Page 66 of The Barefoot Queen


  However, the days passed and Fray Joaquín didn’t fulfill his promise. “Give me time,” he asked her one morning when she insisted. “The marquis will help us,” he assured her the next day knowing that he wouldn’t be able to go to his house. “I wrote a letter to the prior of San Jacinto, he will know what to do,” he lied the third time she reminded him what he had promised.
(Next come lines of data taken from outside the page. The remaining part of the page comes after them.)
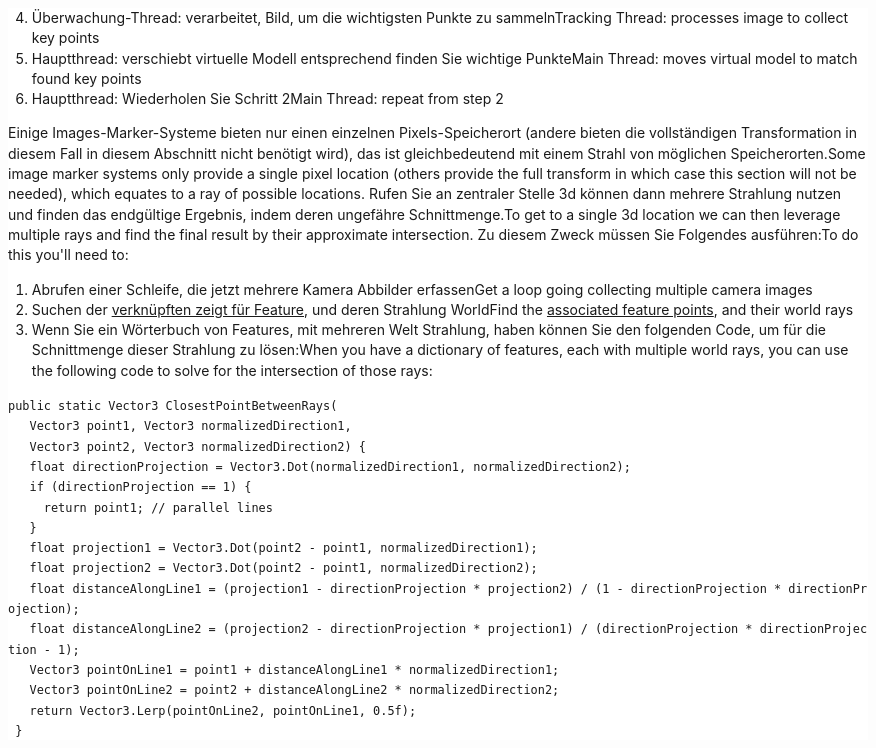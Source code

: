 4. <span data-ttu-id="baeca-321">Überwachung-Thread: verarbeitet, Bild, um die wichtigsten Punkte zu sammeln</span><span class="sxs-lookup"><span data-stu-id="baeca-321">Tracking Thread: processes image to collect key points</span></span>
5. <span data-ttu-id="baeca-322">Hauptthread: verschiebt virtuelle Modell entsprechend finden Sie wichtige Punkte</span><span class="sxs-lookup"><span data-stu-id="baeca-322">Main Thread: moves virtual model to match found key points</span></span>
6. <span data-ttu-id="baeca-323">Hauptthread: Wiederholen Sie Schritt 2</span><span class="sxs-lookup"><span data-stu-id="baeca-323">Main Thread: repeat from step 2</span></span>

<span data-ttu-id="baeca-324">Einige Images-Marker-Systeme bieten nur einen einzelnen Pixels-Speicherort (andere bieten die vollständigen Transformation in diesem Fall in diesem Abschnitt nicht benötigt wird), das ist gleichbedeutend mit einem Strahl von möglichen Speicherorten.</span><span class="sxs-lookup"><span data-stu-id="baeca-324">Some image marker systems only provide a single pixel location (others provide the full transform in which case this section will not be needed), which equates to a ray of possible locations.</span></span> <span data-ttu-id="baeca-325">Rufen Sie an zentraler Stelle 3d können dann mehrere Strahlung nutzen und finden das endgültige Ergebnis, indem deren ungefähre Schnittmenge.</span><span class="sxs-lookup"><span data-stu-id="baeca-325">To get to a single 3d location we can then leverage multiple rays and find the final result by their approximate intersection.</span></span> <span data-ttu-id="baeca-326">Zu diesem Zweck müssen Sie Folgendes ausführen:</span><span class="sxs-lookup"><span data-stu-id="baeca-326">To do this you'll need to:</span></span>
1. <span data-ttu-id="baeca-327">Abrufen einer Schleife, die jetzt mehrere Kamera Abbilder erfassen</span><span class="sxs-lookup"><span data-stu-id="baeca-327">Get a loop going collecting multiple camera images</span></span>
2. <span data-ttu-id="baeca-328">Suchen der [verknüpften zeigt für Feature](#pixel-to-application-specified-coordinate-system), und deren Strahlung World</span><span class="sxs-lookup"><span data-stu-id="baeca-328">Find the [associated feature points](#pixel-to-application-specified-coordinate-system), and their world rays</span></span>
3. <span data-ttu-id="baeca-329">Wenn Sie ein Wörterbuch von Features, mit mehreren Welt Strahlung, haben können Sie den folgenden Code, um für die Schnittmenge dieser Strahlung zu lösen:</span><span class="sxs-lookup"><span data-stu-id="baeca-329">When you have a dictionary of features, each with multiple world rays, you can use the following code to solve for the intersection of those rays:</span></span>

```
public static Vector3 ClosestPointBetweenRays(
   Vector3 point1, Vector3 normalizedDirection1,
   Vector3 point2, Vector3 normalizedDirection2) {
   float directionProjection = Vector3.Dot(normalizedDirection1, normalizedDirection2);
   if (directionProjection == 1) {
     return point1; // parallel lines
   }
   float projection1 = Vector3.Dot(point2 - point1, normalizedDirection1);
   float projection2 = Vector3.Dot(point2 - point1, normalizedDirection2);
   float distanceAlongLine1 = (projection1 - directionProjection * projection2) / (1 - directionProjection * directionProjection);
   float distanceAlongLine2 = (projection2 - directionProjection * projection1) / (directionProjection * directionProjection - 1);
   Vector3 pointOnLine1 = point1 + distanceAlongLine1 * normalizedDirection1;
   Vector3 pointOnLine2 = point2 + distanceAlongLine2 * normalizedDirection2;
   return Vector3.Lerp(pointOnLine2, pointOnLine1, 0.5f);
 }
```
  Fray Joaquín was afraid of losing her, of her getting hurt or killed; but to avoid facing up to her questions he left her alone in a filthy room with a rickety bed and a broken chair as its only furnishings. “You shouldn’t go out, people know who you are and Pedro will have the Garcías looking for you.” Echoing his excuses, with the laughter of her little girl ringing constantly in her ears, Milagros gave in to her tears. She was sure that the Garcías would mistreat her. The images of her daughter in the hands of those heartless people were too much for her. Sober, she couldn’t bear them … She asked for wine, but the widow refused to give her any. She argued in vain with her. “You can leave if you like,” the woman replied. “Where?” Milagros asked. Where could she go?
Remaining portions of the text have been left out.